Monday, March 29, 2010

2010 Boston Flower and Garden Show

After a one year lay-off the flower show has returned to Boston. I attended only one day of this 5 day event (March 24-28) and I was generally pleased with what I saw. For me the new venue, the Seaport World Trade Center was an improvement over the previous site. Most notably for me was the improved lighting which allows the display gardens look more ‘natural’.

Another change for this year was that the vendors and the garden displays were in the same area. This provided a nice, balanced mix of things to see. The competitive horticulture displays were located in a separate area which allowed for more intimate viewing.

Judging by the crowds there on a weekday, the show was successful. I heard from a friend that Saturday’s crowd was huge. So it sounds like the show was a success from an attendance point of view.

While the overall lighting was better than in the former location, I found that the use of tinted lighting over some of the garden displays was a disaster. For example, some display used blue-green tints on the arborvitae and reddish lighting on the rhododendrons. I could not tell what the plants actually looked like when the colors are rigged to ‘enhance’ them.

I was only there one day (Friday) and I found the lectures and demonstrations to be quite good. A few take away gems are:
Edible Landscaping with Paul Split, who talked about incorporating many conventional herbs in the landscape in unconventional ways. He also touched on companion planting and using plants to control pests. Some of his great ideas included using a ring of hostas (dense root mass) to control the spread of mints in a bed; use leeks to slow the spread of underground insects and pennyroyal to block insects crawling on the surface of the ground.

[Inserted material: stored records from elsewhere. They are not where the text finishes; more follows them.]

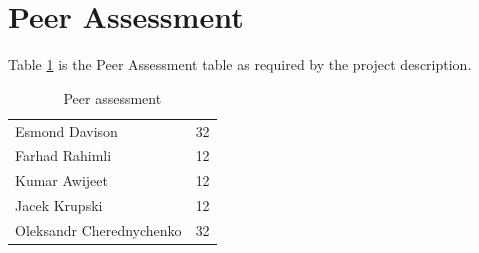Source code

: \section{Peer Assessment}
Table \ref{table:peerAssesment} is the Peer Assessment table as required by the project description.

\begin{table}[hb]
\centering
\caption{Peer assessment}
\label{table:peerAssesment}
\begin{tabular}{lc}
\hline
Esmond Davison & 32\\
Farhad Rahimli & 12\\
Kumar Awijeet &  12\\
Jacek Krupski &  12\\
Oleksandr Cherednychenko &  32\\
\hline
\end{tabular}
\end{table}

\setlength{\parskip}{0em}
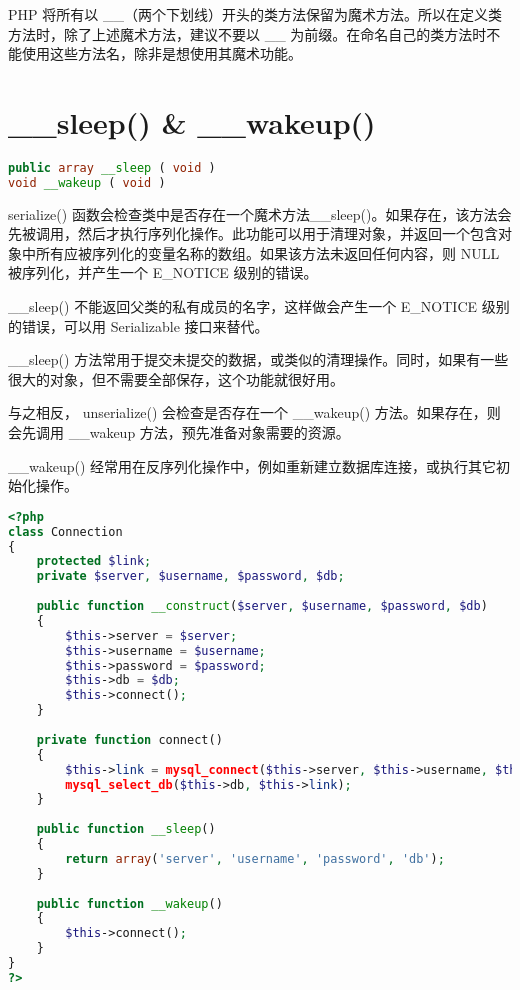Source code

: PHP 将所有以 \_\_（两个下划线）开头的类方法保留为魔术方法。所以在定义类方法时，除了上述魔术方法，建议不要以 \_\_ 为前缀。在命名自己的类方法时不能使用这些方法名，除非是想使用其魔术功能。


\section{\_\_sleep() \& \_\_wakeup()}


\begin{lstlisting}[language=PHP]
public array __sleep ( void )
void __wakeup ( void )
\end{lstlisting}

serialize() 函数会检查类中是否存在一个魔术方法\_\_sleep()。如果存在，该方法会先被调用，然后才执行序列化操作。此功能可以用于清理对象，并返回一个包含对象中所有应被序列化的变量名称的数组。如果该方法未返回任何内容，则 NULL 被序列化，并产生一个 E\_NOTICE 级别的错误。

\_\_sleep() 不能返回父类的私有成员的名字，这样做会产生一个 E\_NOTICE 级别的错误，可以用 Serializable 接口来替代。

\_\_sleep() 方法常用于提交未提交的数据，或类似的清理操作。同时，如果有一些很大的对象，但不需要全部保存，这个功能就很好用。

与之相反， unserialize() 会检查是否存在一个 \_\_wakeup() 方法。如果存在，则会先调用 \_\_wakeup 方法，预先准备对象需要的资源。

\_\_wakeup() 经常用在反序列化操作中，例如重新建立数据库连接，或执行其它初始化操作。


\begin{lstlisting}[language=PHP]
<?php
class Connection 
{
    protected $link;
    private $server, $username, $password, $db;
    
    public function __construct($server, $username, $password, $db)
    {
        $this->server = $server;
        $this->username = $username;
        $this->password = $password;
        $this->db = $db;
        $this->connect();
    }
    
    private function connect()
    {
        $this->link = mysql_connect($this->server, $this->username, $this->password);
        mysql_select_db($this->db, $this->link);
    }
    
    public function __sleep()
    {
        return array('server', 'username', 'password', 'db');
    }
    
    public function __wakeup()
    {
        $this->connect();
    }
}
?>
\end{lstlisting}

Listening to the landscape: Using Nature’s Cues to Design a Garden that Works by Scott LeFleur of the New England Wildflower Society. The key point I took away was that if you select plants that are right for the conditions on your site (light, water, soil conditions, etc.) then you do not need to add any additional materials, like fertilizers and soil amendments or extra water, to have a successful planting. Another comment was that it is best not to put debris from invasive plants into your compost pile, in this case, landfilling or burning is the better option.

The most energetic presentation of the day came from Kathleen Gagan of Peony’s Envy with her Passion for Peonies. This talk was full of excellent information on peonies, both herbaceous and tree types, and I took two pages of notes. There is a ton of information on the company website and I won’t recount much of it here. The only point I will share here is that some tree peonies are grafted onto the roots of herbaceous plants and that it is critical that these be planted deeply with the graft union about 6” underground. This will keep the rootstock from putting up new growth. Non-grafted tree types should be planted about 2” below ground level.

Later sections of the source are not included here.